One thing that I loved about many of these lesser-seen videos was that, since they were “videos” rather than “films,” and since they were usually happily amateurish, many of their makers were making up their own principles of cinematography and editing as they went along. New aesthetics would arise from necessity, accidents, or maybe just the spontaneous imagination of a nine-year-old wondering how the world looks like to a horse. And while the results were typically sketchy, I could sometimes glimpse in them an original cinematographic or editing sensibility— and one that, since it had arisen natively with these limited technologies and resources, might be better suited to newer or more personable forms of video-making, such as citizen journalism or “cellphone cinema.”
A video project from an English class in Mexico, Perros de Mal was about as sketchy as you get. Nevertheless, there was something liberated in its editing that I thought could be adapted to new forms of what Julio Espinosa called “imperfect cinema.”
The cosmopolitan promises of the Internet are somewhat humbled by the fact that search engines, as far as I know, only search in one language at a time, thereby herding all of us down our own language tunnels. This is unfortunate when it comes to video since so much of the meaning would still carry over visually. My solution to this was just to cut and paste random words from languages that I couldn’t even decipher— Malagasay, Mandarin, Estonian— and see where it took me. Even crasser vids, like Youtube commercials for a local printing service or crackpot motivational speakers, could get interesting or turn poetic through the defamiliarizations of language and social cues. Other times, I got turned onto trends already popular overseas, such as Japanese shudankoudou like “precision walking.”
Another approach is with the URL of the search query. If you initially search for “Cool Sunglasses” and click on the second page of the results, up in the URL, it will read: https://www.youtube.com/results?search_query=%22cool+sunglasses%22&pag e=2 However, to flip the results hierarchy upside down, you can just change that “2” at the end to “50,” and Youtube will take you to the last page of the search results— the least popular videos. Many of these videos —especially if your initial search was a random combo of words or a random string of characters or numbers— were not originally meant for public consumption. Often, they were uploaded as a test or as a public record. This is particularly true when you wander into Science Youtube, where inexplicable innovations are being lazily broadcast from the labs of the world’s polytechnic universities. Since these vids are often focused on results only, they occasionally create what I’d call an “incidental aesthetics.”

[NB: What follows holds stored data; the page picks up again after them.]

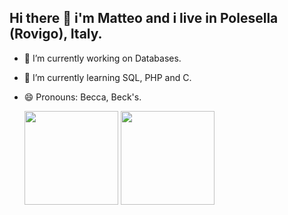 ## Hi there 👋 i'm Matteo and i live in Polesella (Rovigo), Italy.

- 🔭 I’m currently working on Databases.
- 🌱 I’m currently learning SQL, PHP and C.
- 😄 Pronouns: Becca, Beck's.

  <img height=150 src="https://github-readme-stats.vercel.app/api?username=MatteoBeccari05&theme=transparent"> <img height=150 src="https://github-readme-stats.vercel.app/api/top-langs?username=MatteoBeccari05&layout=compact&langs_count=8&card_width=320&theme=transparent"> 

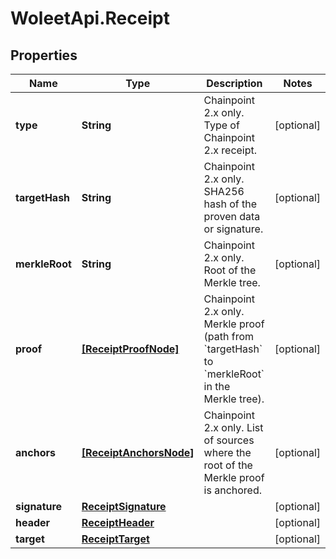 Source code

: # WoleetApi.Receipt

## Properties

Name | Type | Description | Notes
------------ | ------------- | ------------- | -------------
**type** | **String** | Chainpoint 2.x only. Type of Chainpoint 2.x receipt. | [optional] 
**targetHash** | **String** | Chainpoint 2.x only. SHA256 hash of the proven data or signature. | [optional] 
**merkleRoot** | **String** | Chainpoint 2.x only. Root of the Merkle tree. | [optional] 
**proof** | [**[ReceiptProofNode]**](ReceiptProofNode.md) | Chainpoint 2.x only. Merkle proof (path from &#x60;targetHash&#x60; to &#x60;merkleRoot&#x60; in the Merkle tree). | [optional] 
**anchors** | [**[ReceiptAnchorsNode]**](ReceiptAnchorsNode.md) | Chainpoint 2.x only. List of sources where the root of the Merkle proof is anchored. | [optional] 
**signature** | [**ReceiptSignature**](ReceiptSignature.md) |  | [optional] 
**header** | [**ReceiptHeader**](ReceiptHeader.md) |  | [optional] 
**target** | [**ReceiptTarget**](ReceiptTarget.md) |  | [optional] 


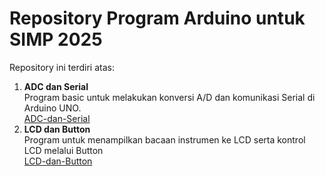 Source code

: # Repository Program Arduino untuk SIMP 2025

Repository ini terdiri atas:
1. **ADC dan Serial**
   <br/> Program basic untuk melakukan konversi A/D dan komunikasi Serial di Arduino UNO.
   <br/> [ADC-dan-Serial](https://github.com/BerlianOkaI/SIMP25/tree/main/ADC-dan-Serial)
2. **LCD dan Button**
   <br/> Program untuk menampilkan bacaan instrumen ke LCD serta kontrol LCD melalui Button
   <br/> [LCD-dan-Button](https://github.com/BerlianOkaI/SIMP25/tree/main/LCD-dan-Button)
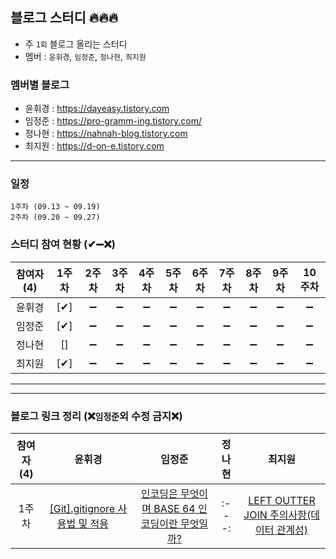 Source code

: ## 블로그 스터디 🔥🔥🔥 

* 주 `1회` 블로그 올리는 스터디
* 멤버 : `윤휘경`, `임정준`, `정나현`, `최지원`

    
### 멤버별 블로그
* 윤휘경 : https://dayeasy.tistory.com
* 임정준 : https://pro-gramm-ing.tistory.com/
* 정나현 : https://nahnah-blog.tistory.com
* 최지원 : https://d-on-e.tistory.com

-----

### 일정
    1주차 (09.13 ~ 09.19)
    2주차 (09.20 ~ 09.27)


### 스터디 참여 현황 (✔➖❌)
|참여자 (4)|1주차|2주차|3주차|4주차|5주차|6주차|7주차|8주차|9주차|10주차|
|:---:|:---:|:---:|:---:|:---:|:---:|:---:|:---:|:---:|:---:|:---:|
|윤휘경|[✔]|➖|➖|➖|➖|➖|➖|➖|➖|➖|➖|
|임정준|[✔]|➖|➖|➖|➖|➖|➖|➖|➖|➖|➖|
|정나현|[]|➖|➖|➖|➖|➖|➖|➖|➖|➖|➖|
|최지원|[✔]|➖|➖|➖|➖|➖|➖|➖|➖|➖|➖|

-----
---

### 블로그 링크 정리 (❌`임정준`외 수정 금지❌)
|참여자 (4)|윤휘경|임정준|정나현|최지원|
|:---:|:---:|:---:|:---:|:---:|
|1주차|[[Git].gitignore 사용법 및 적용](https://dayeasy.tistory.com/entry/Git-gitignore-%EC%82%AC%EC%9A%A9%EB%B2%95-%EB%B0%8F-%EC%A0%81%EC%9A%A9)&nbsp;&nbsp;&nbsp;&nbsp;|[인코딩은 무엇이며 BASE 64 인코딩이란 무엇일까?](https://pro-gramm-ing.tistory.com/471)|:---:|[LEFT OUTTER JOIN 주의사항(데이터 관계성)](https://d-on-e.tistory.com/10)|





<!-- 
|주차|[]()<br>[]()|[]()<br>[]()|[]()<br>[]()|[]()<br>[]()|
-->
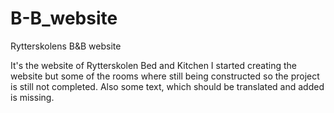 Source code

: # B-B_website
Rytterskolens B&amp;B website

It's the website of Rytterskolen Bed and Kitchen
I started creating the website but some of the rooms where still being constructed so the project is still not completed.
Also some text, which should be translated and added is missing.


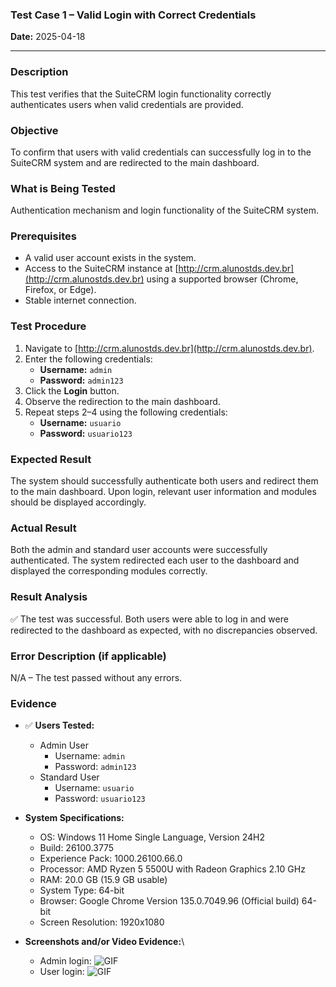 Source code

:### **Test Case 1 – Valid Login with Correct Credentials**

**Date:** 2025-04-18

---

### Description

This test verifies that the SuiteCRM login functionality correctly authenticates users when valid credentials are provided.

### Objective

To confirm that users with valid credentials can successfully log in to the SuiteCRM system and are redirected to the main dashboard.

### What is Being Tested

Authentication mechanism and login functionality of the SuiteCRM system.

### Prerequisites

- A valid user account exists in the system.
- Access to the SuiteCRM instance at [http://crm.alunostds.dev.br](http://crm.alunostds.dev.br) using a supported browser (Chrome, Firefox, or Edge).
- Stable internet connection.

### Test Procedure

1. Navigate to [http://crm.alunostds.dev.br](http://crm.alunostds.dev.br).
2. Enter the following credentials:
   - **Username:** `admin`
   - **Password:** `admin123`
3. Click the **Login** button.
4. Observe the redirection to the main dashboard.
5. Repeat steps 2–4 using the following credentials:
   - **Username:** `usuario`
   - **Password:** `usuario123`

### Expected Result

The system should successfully authenticate both users and redirect them to the main dashboard. Upon login, relevant user information and modules should be displayed accordingly.

### Actual Result

Both the admin and standard user accounts were successfully authenticated. The system redirected each user to the dashboard and displayed the corresponding modules correctly.

### Result Analysis

✅ The test was successful. Both users were able to log in and were redirected to the dashboard as expected, with no discrepancies observed.

### Error Description (if applicable)

N/A – The test passed without any errors.

### Evidence

- ✅ **Users Tested:**

  - Admin User
    - Username: `admin`
    - Password: `admin123`
  - Standard User
    - Username: `usuario`
    - Password: `usuario123`

- **System Specifications:**

  - OS: Windows 11 Home Single Language, Version 24H2
  - Build: 26100.3775
  - Experience Pack: 1000.26100.66.0
  - Processor: AMD Ryzen 5 5500U with Radeon Graphics 2.10 GHz
  - RAM: 20.0 GB (15.9 GB usable)
  - System Type: 64-bit
  - Browser: Google Chrome Version 135.0.7049.96 (Official build) 64-bit
  - Screen Resolution: 1920x1080

- **Screenshots and/or Video Evidence:**\
  - Admin login:
    ![GIF](https://github.com/user-attachments/assets/317fff8e-7d49-4fa7-830f-1a87b8cec6e2)
  - User login:
    ![GIF](https://github.com/user-attachments/assets/1b435af6-a6a1-403e-8274-4c82ce6bdd1e)
   
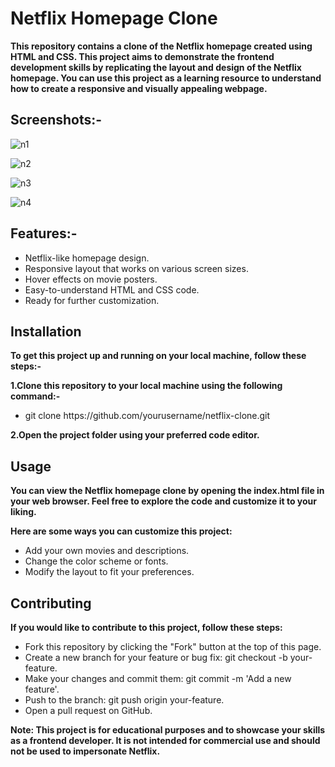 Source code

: # Netflix Homepage Clone

__This repository contains a clone of the Netflix homepage created using HTML and CSS. This project aims to demonstrate the frontend development skills by replicating the layout and design of the Netflix homepage. You can use this project as a learning resource to understand how to create a responsive and visually appealing webpage.__

## Screenshots:-
![n1](https://github.com/Kaisama/HomePage-NetFlix/assets/109125241/9e1984dc-44b4-4598-82c5-b079ca6dd2a6)

![n2](https://github.com/Kaisama/HomePage-NetFlix/assets/109125241/f29aec70-e00a-41ea-88c2-2b4d6223d3fc)

![n3](https://github.com/Kaisama/HomePage-NetFlix/assets/109125241/6c60f05f-cfb0-4622-a394-ccce7e95b839)

![n4](https://github.com/Kaisama/HomePage-NetFlix/assets/109125241/757d23d0-d7b6-451f-8ae8-0c68e3914ecb)


## Features:-
<ul>
<li>Netflix-like homepage design.</li>
<li>Responsive layout that works on various screen sizes.</li>
<li>Hover effects on movie posters.</li>
<li>Easy-to-understand HTML and CSS code.</li>
<li>Ready for further customization.</li>
</ul>

## Installation
__To get this project up and running on your local machine, follow these steps:-__

__1.Clone this repository to your local machine using the following command:-__

  <ul>
<li>git clone https://github.com/yourusername/netflix-clone.git</li>
</ul>

__2.Open the project folder using your preferred code editor.__

## Usage
__You can view the Netflix homepage clone by opening the index.html file in your web browser. Feel free to explore the code and customize it to your liking.__

__Here are some ways you can customize this project:__
<ul>
<li>Add your own movies and descriptions.</li>
<li>Change the color scheme or fonts.</li>
<li>Modify the layout to fit your preferences.</li>
</ul>

## Contributing
__If you would like to contribute to this project, follow these steps:__
<ul>
<li>Fork this repository by clicking the "Fork" button at the top of this page.</li>
<li>Create a new branch for your feature or bug fix: git checkout -b your-feature.</li>
<li>Make your changes and commit them: git commit -m 'Add a new feature'.</li>
<li>Push to the branch: git push origin your-feature.</li>
<li>Open a pull request on GitHub.</li>
</ul>

__Note: This project is for educational purposes and to showcase your skills as a frontend developer. It is not intended for commercial use and should not be used to impersonate Netflix.__
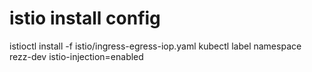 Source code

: # istio install config
istioctl install -f istio/ingress-egress-iop.yaml
kubectl label namespace rezz-dev istio-injection=enabled
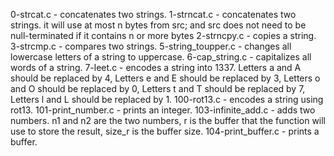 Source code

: 0-strcat.c - concatenates two strings.
1-strncat.c - concatenates two strings. it will use at most n bytes from src; and src does not need to be null-terminated if it contains n or more bytes
2-strncpy.c - copies a string.
3-strcmp.c - compares two strings.
5-string_toupper.c - changes all lowercase letters of a string to uppercase.
6-cap_string.c - capitalizes all words of a string.
7-leet.c - encodes a string into 1337. Letters a and A should be replaced by 4, Letters e and E should be replaced by 3, Letters o and O should be replaced by 0, Letters t and T should be replaced by 7, Letters l and L should be replaced by 1.
100-rot13.c - encodes a string using rot13.
101-print_number.c - prints an integer.
103-infinite_add.c - adds two numbers. n1 and n2 are the two numbers, r is the buffer that the function will use to store the result, size_r is the buffer size.
104-print_buffer.c - prints a buffer.
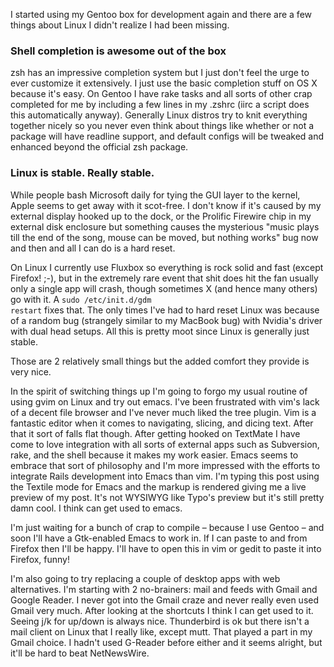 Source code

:I started using my Gentoo box for development again and there are a few things about Linux I didn't realize I had been missing.

### Shell completion is awesome out of the box ###

zsh has an impressive completion system but I just don't feel the urge to ever customize it extensively.  I just use the basic completion stuff on OS X because it's easy.  On Gentoo I have rake tasks and all sorts of other crap completed for me by including a few lines in my .zshrc (iirc a script does this automatically anyway).  Generally Linux distros try to knit everything together nicely so you never even think about things like whether or not a package will have readline support, and default configs will be tweaked and enhanced beyond the official zsh package.

### Linux is stable. Really stable. ###

While people bash Microsoft daily for tying the GUI layer to the kernel, Apple seems to get away with it scot-free.  I don't know if it's caused by my external display hooked up to the dock, or the Prolific Firewire chip in my external disk enclosure but something causes the mysterious "music plays till the end of the song, mouse can be moved, but nothing works" bug now and then and all I can do is a hard reset.

On Linux I currently use Fluxbox so everything is rock solid and fast (except Firefox! ;-), but in the extremely rare event that shit does hit the fan usually only a single app will crash, though sometimes X (and hence many others) go with it.  A <code>sudo /etc/init.d/gdm restart</code> fixes that.  The only times I've had to hard reset Linux was because of a random bug (strangely similar to my MacBook bug) with Nvidia's driver with dual head setups.  All this is pretty moot since Linux is generally just stable.

Those are 2 relatively small things but the added comfort they provide is very nice.

In the spirit of switching things up I'm going to forgo my usual routine of using gvim on Linux and try out emacs.  I've been frustrated with vim's lack of a decent file browser and I've never much liked the tree plugin.  Vim is a fantastic editor when it comes to navigating, slicing, and dicing text.  After that it sort of falls flat though.  After getting hooked on TextMate I have come to love integration with all sorts of external apps such as Subversion, rake, and the shell because it makes my work easier.  Emacs seems to embrace that sort of philosophy and I'm more impressed with the efforts to integrate Rails development into Emacs than vim.  I'm typing this post using the Textile mode for Emacs and the markup is rendered giving me a live preview of my post.  It's not WYSIWYG like Typo's preview but it's still pretty damn cool.  I think can get used to emacs.

I'm just waiting for a bunch of crap to compile – because I use Gentoo – and soon I'll have a Gtk-enabled Emacs to work in.  If I can paste to and from Firefox then I'll be happy. I'll have to open this in vim or gedit to paste it into Firefox, funny!

I'm also going to try replacing a couple of desktop apps with web alternatives. I'm starting with 2 no-brainers: mail and feeds with Gmail and Google Reader.  I never got into the Gmail craze and never really even used Gmail very much. After looking at the shortcuts I think I can get used to it.  Seeing j/k for up/down is always nice.  Thunderbird is ok but there isn't a mail client on Linux that I really like, except mutt.  That played a part in my Gmail choice.  I hadn't used G-Reader before either and it seems alright, but it'll be hard to beat NetNewsWire.
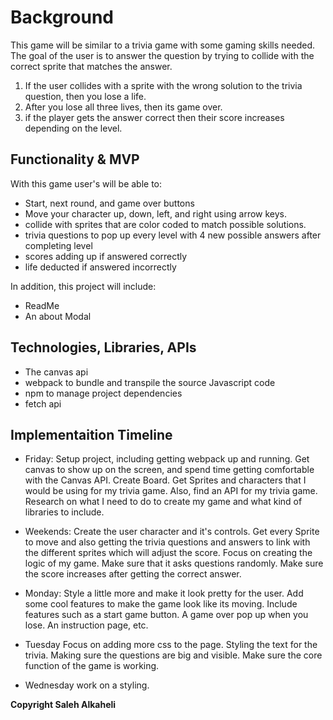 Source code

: # Background


This game will be similar to a trivia game with some gaming skills needed. 
The goal of the user is to answer the question by trying to collide with 
the correct sprite that matches the answer.
1) If the user collides with a sprite with the wrong solution to the trivia
question, then you lose a life.
2) After you lose all three lives, then its game over.
3) if the player gets the answer correct then their score increases depending
    on the level.


## Functionality & MVP
With this game user's will be able to:
- Start, next round, and game over buttons
- Move your character up, down, left, and right using arrow keys.
- collide with sprites that are color coded to match possible solutions.
- trivia questions to pop up every level with 4 new possible answers after completing level
- scores adding up if answered correctly
- life deducted if answered incorrectly

In addition, this project will include:
- ReadMe
- An about Modal


## Technologies, Libraries, APIs
- The canvas api
- webpack to bundle and transpile the source Javascript code
- npm to manage project dependencies
- fetch api


## Implementaition Timeline

- Friday:
 Setup project, including getting webpack up and running. Get canvas to show up 
on the screen, and spend time getting comfortable with the Canvas API. Create 
Board. Get Sprites and characters that I would be using for my trivia game. Also,
find an API for my trivia game. Research on what I need to do to create my game and 
what kind of libraries to include.

- Weekends:
Create the user character and it's controls. Get every Sprite to move and also getting
the trivia questions and answers to link with the different sprites which will adjust 
the score. Focus on creating the logic of my game. Make sure that it asks questions randomly.
Make sure the score increases after getting the correct answer.

- Monday:
Style a little more and make it look pretty for the user. Add some cool features to
make the game look like its moving. Include features such as a start game button.
A game over pop up when you lose. An instruction page, etc.

- Tuesday
Focus on adding more css to the page. Styling the text for the trivia. Making sure
the questions are big and visible. Make sure the core function of the game is working.


- Wednesday
work on a styling.





**Copyright Saleh Alkaheli**
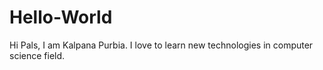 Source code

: # Hello-World
Hi Pals,
I am Kalpana Purbia. I love to learn new technologies in computer science field.
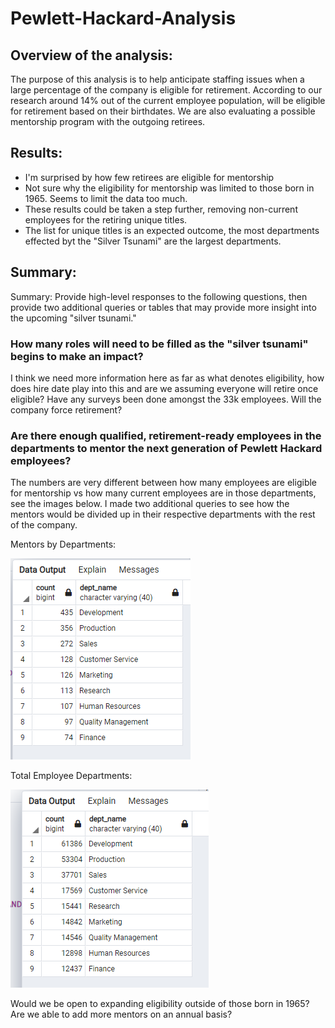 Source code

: # Pewlett-Hackard-Analysis

## Overview of the analysis: ##
The purpose of this analysis is to help anticipate staffing issues when a large percentage of the company is eligible for retirement. According to our research around 14% out of the current employee population, will be eligible for retirement based on their birthdates. We are also evaluating a possible mentorship program with the outgoing retirees. 

## Results: ##

* I'm surprised by how few retirees are eligible for mentorship
* Not sure why the eligibility for mentorship was limited to those born in 1965. Seems to limit the data too much.
* These results could be taken a step further, removing non-current employees for the retiring unique titles.
* The list for unique titles is an expected outcome, the most departments effected byt the "Silver Tsunami" are the largest departments.



## Summary: ##

Summary: Provide high-level responses to the following questions, then provide two additional queries or tables that may provide more insight into the upcoming "silver tsunami."

### How many roles will need to be filled as the "silver tsunami" begins to make an impact? ###
I think we need more information here as far as what denotes eligibility, how does hire date play into this and are we assuming everyone will retire once eligible? Have any surveys been done amongst the 33k employees. Will the company force retirement? 

### Are there enough qualified, retirement-ready employees in the departments to mentor the next generation of Pewlett Hackard employees? ###
The numbers are very different between how many employees are eligible for mentorship vs how many current employees are in those departments, see the images below. I made two additional queries to see how the mentors would be divided up in their respective departments with the rest of the company.

Mentors by Departments:



![Mentor_Depts](https://github.com/laurenneidhardt/Pewlett-Hackard-Analysis/blob/main/Mentor_Depts.PNG)




Total Employee Departments:



![Total_Dept_Counts](https://github.com/laurenneidhardt/Pewlett-Hackard-Analysis/blob/main/Total_Dept_Counts.PNG)






 Would we be open to expanding eligibility outside of those born in 1965? Are we able to add more mentors on an annual basis? 


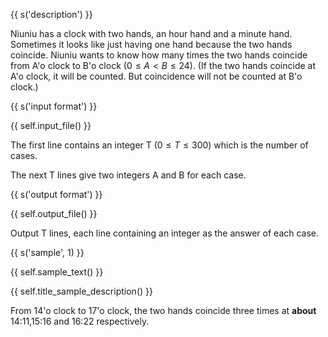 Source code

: {{ s('description') }}

Niuniu has a clock with two hands, an hour hand and a minute hand. Sometimes it looks like just having one hand because the two hands coincide. Niuniu wants to know how many times the two hands coincide from A'o clock to B'o clock ($0\le A < B \le 24$). (If the two hands coincide at A'o clock, it will be counted. But coincidence will not be counted at B'o clock.)

{{ s('input format') }}

{{ self.input_file() }}

The first line contains an integer T ($0\le T \le 300$) which is the number of cases.

The next T lines give two integers A and B for each case.

{{ s('output format') }}

{{ self.output_file() }}

Output T lines, each line containing an integer as the answer of each case.

{{ s('sample', 1) }}

{{ self.sample_text() }}

{{ self.title_sample_description() }}

From 14'o clock to 17'o clock, the two hands coincide three times at **about** 14:11,15:16 and 16:22 respectively.
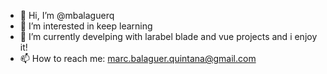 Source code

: - 👋 Hi, I’m @mbalaguerq
- 👀 I’m interested in keep learning
- 🌱 I’m currently develping with larabel blade and vue projects and i enjoy it!
- 📫 How to reach me: marc.balaguer.quintana@gmail.com

<!---
mbalaguerq/mbalaguerq is a ✨ special ✨ repository because its `README.md` (this file) appears on your GitHub profile.
You can click the Preview link to take a look at your changes.
--->
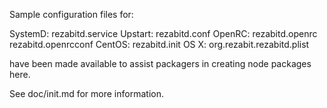 Sample configuration files for:

SystemD: rezabitd.service
Upstart: rezabitd.conf
OpenRC:  rezabitd.openrc
         rezabitd.openrcconf
CentOS:  rezabitd.init
OS X:    org.rezabit.rezabitd.plist

have been made available to assist packagers in creating node packages here.

See doc/init.md for more information.
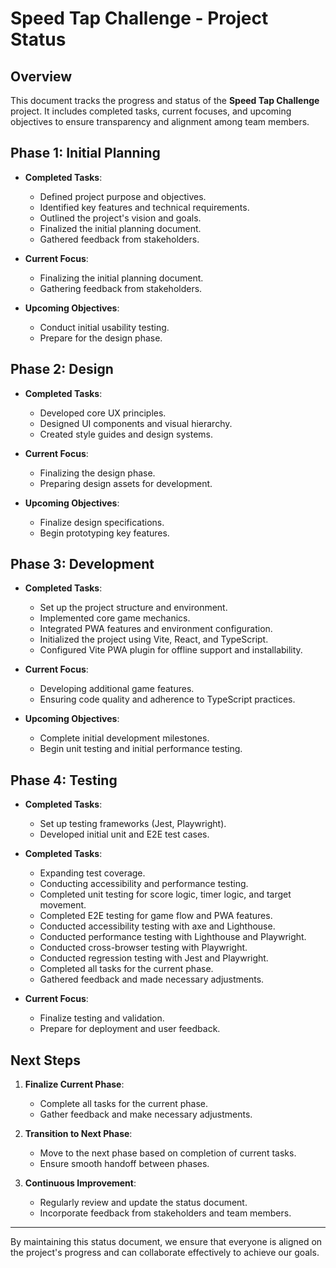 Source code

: # Speed Tap Challenge - Project Status

## Overview
This document tracks the progress and status of the **Speed Tap Challenge** project. It includes completed tasks, current focuses, and upcoming objectives to ensure transparency and alignment among team members.

## Phase 1: Initial Planning
- **Completed Tasks**:
  - Defined project purpose and objectives.
  - Identified key features and technical requirements.
  - Outlined the project's vision and goals.
  - Finalized the initial planning document.
  - Gathered feedback from stakeholders.

- **Current Focus**:
  - Finalizing the initial planning document.
  - Gathering feedback from stakeholders.

- **Upcoming Objectives**:
  - Conduct initial usability testing.
  - Prepare for the design phase.

## Phase 2: Design
- **Completed Tasks**:
  - Developed core UX principles.
  - Designed UI components and visual hierarchy.
  - Created style guides and design systems.

- **Current Focus**:
  - Finalizing the design phase.
  - Preparing design assets for development.

- **Upcoming Objectives**:
  - Finalize design specifications.
  - Begin prototyping key features.

## Phase 3: Development
- **Completed Tasks**:
  - Set up the project structure and environment.
  - Implemented core game mechanics.
  - Integrated PWA features and environment configuration.
  - Initialized the project using Vite, React, and TypeScript.
  - Configured Vite PWA plugin for offline support and installability.

- **Current Focus**:
  - Developing additional game features.
  - Ensuring code quality and adherence to TypeScript practices.

- **Upcoming Objectives**:
  - Complete initial development milestones.
  - Begin unit testing and initial performance testing.

## Phase 4: Testing
- **Completed Tasks**:
  - Set up testing frameworks (Jest, Playwright).
  - Developed initial unit and E2E test cases.

- **Completed Tasks**:
  - Expanding test coverage.
  - Conducting accessibility and performance testing.
  - Completed unit testing for score logic, timer logic, and target movement.
  - Completed E2E testing for game flow and PWA features.
  - Conducted accessibility testing with axe and Lighthouse.
  - Conducted performance testing with Lighthouse and Playwright.
  - Conducted cross-browser testing with Playwright.
  - Conducted regression testing with Jest and Playwright.
  - Completed all tasks for the current phase.
  - Gathered feedback and made necessary adjustments.

- **Current Focus**:
  - Finalize testing and validation.
  - Prepare for deployment and user feedback.

## Next Steps
1. **Finalize Current Phase**:
   - Complete all tasks for the current phase.
   - Gather feedback and make necessary adjustments.

2. **Transition to Next Phase**:
   - Move to the next phase based on completion of current tasks.
   - Ensure smooth handoff between phases.

3. **Continuous Improvement**:
   - Regularly review and update the status document.
   - Incorporate feedback from stakeholders and team members.


---

By maintaining this status document, we ensure that everyone is aligned on the project's progress and can collaborate effectively to achieve our goals.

Once I struck oil with one weird video, though, I’d follow the links or recommendations or autoplay into entire genres of video activity, like deaf rap and planespotting. Whether a video itself was good or interesting was not always the point. More important was the sense it gave me that the internet was still unknowable, ungovernable, and full of energy— especially when there were kids like “Zeppelinrulesman” running around in it.